§ **Aim of the task**
Please write out, exactly as given, every line of the entries below up to and including the line with "string | - | yes |".

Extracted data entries
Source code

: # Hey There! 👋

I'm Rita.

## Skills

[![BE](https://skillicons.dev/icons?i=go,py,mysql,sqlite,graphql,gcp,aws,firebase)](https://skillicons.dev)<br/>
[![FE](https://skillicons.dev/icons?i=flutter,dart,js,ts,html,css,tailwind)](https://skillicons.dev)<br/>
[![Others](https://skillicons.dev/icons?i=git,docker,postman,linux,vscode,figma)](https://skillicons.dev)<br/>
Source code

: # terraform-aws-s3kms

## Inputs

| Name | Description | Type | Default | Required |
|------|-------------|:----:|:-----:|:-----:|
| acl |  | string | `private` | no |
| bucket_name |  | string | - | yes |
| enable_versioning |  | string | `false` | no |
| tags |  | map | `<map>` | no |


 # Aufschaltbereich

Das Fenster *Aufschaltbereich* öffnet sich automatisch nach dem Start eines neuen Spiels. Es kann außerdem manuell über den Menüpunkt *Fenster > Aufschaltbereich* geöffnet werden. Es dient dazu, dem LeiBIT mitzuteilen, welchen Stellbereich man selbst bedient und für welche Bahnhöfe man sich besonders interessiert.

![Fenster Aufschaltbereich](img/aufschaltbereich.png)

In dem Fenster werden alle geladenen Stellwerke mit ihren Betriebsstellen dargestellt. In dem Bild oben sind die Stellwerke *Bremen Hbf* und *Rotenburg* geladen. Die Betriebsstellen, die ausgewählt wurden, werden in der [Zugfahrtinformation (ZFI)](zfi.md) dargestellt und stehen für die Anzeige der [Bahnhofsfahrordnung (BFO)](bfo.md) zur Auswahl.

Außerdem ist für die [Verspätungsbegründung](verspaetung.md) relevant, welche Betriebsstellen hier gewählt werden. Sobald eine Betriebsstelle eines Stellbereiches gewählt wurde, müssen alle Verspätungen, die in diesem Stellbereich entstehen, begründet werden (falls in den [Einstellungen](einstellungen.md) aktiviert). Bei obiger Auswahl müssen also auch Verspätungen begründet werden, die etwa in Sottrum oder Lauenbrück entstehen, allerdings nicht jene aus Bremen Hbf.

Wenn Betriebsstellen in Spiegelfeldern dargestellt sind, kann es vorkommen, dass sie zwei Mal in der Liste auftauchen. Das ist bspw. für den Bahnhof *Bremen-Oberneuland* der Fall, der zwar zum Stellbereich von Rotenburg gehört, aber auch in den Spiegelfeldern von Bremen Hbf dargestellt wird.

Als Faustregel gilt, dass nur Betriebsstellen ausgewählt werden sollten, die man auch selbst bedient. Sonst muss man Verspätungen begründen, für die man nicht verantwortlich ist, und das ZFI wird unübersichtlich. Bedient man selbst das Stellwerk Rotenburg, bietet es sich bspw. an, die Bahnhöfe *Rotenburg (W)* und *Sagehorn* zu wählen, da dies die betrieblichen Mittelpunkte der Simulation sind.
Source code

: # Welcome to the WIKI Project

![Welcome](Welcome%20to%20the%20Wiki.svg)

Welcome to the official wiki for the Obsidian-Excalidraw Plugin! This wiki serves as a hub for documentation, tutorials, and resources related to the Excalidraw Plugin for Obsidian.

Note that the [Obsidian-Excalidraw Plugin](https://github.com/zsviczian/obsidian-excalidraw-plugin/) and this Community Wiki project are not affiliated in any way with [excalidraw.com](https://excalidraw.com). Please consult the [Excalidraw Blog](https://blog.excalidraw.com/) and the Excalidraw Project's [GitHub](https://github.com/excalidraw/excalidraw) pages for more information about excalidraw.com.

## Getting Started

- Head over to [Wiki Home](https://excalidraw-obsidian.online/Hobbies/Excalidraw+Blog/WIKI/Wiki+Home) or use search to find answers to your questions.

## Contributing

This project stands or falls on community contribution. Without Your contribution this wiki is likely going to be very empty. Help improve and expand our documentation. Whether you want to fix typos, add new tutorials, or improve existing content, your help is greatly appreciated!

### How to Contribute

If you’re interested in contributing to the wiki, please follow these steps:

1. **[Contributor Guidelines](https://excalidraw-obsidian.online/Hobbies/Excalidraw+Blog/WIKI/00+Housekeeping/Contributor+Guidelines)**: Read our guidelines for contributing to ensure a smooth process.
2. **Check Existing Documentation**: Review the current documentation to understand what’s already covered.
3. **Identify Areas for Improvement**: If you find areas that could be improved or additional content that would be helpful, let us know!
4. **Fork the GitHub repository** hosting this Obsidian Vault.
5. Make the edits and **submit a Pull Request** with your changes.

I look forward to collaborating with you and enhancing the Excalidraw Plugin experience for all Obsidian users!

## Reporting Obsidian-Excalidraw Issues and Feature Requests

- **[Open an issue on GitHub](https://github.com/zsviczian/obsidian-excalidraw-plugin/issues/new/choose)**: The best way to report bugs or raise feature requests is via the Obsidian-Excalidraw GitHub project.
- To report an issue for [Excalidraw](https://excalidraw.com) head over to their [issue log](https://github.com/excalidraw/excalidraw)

§ **Reply**
Source code

: # Hey There! 👋

I'm Rita.

## Skills

[![BE](https://skillicons.dev/icons?i=go,py,mysql,sqlite,graphql,gcp,aws,firebase)](https://skillicons.dev)<br/>
[![FE](https://skillicons.dev/icons?i=flutter,dart,js,ts,html,css,tailwind)](https://skillicons.dev)<br/>
[![Others](https://skillicons.dev/icons?i=git,docker,postman,linux,vscode,figma)](https://skillicons.dev)<br/>
Source code

: # terraform-aws-s3kms

## Inputs

| Name | Description | Type | Default | Required |
|------|-------------|:----:|:-----:|:-----:|
| acl |  | string | `private` | no |
| bucket_name |  | string | - | yes |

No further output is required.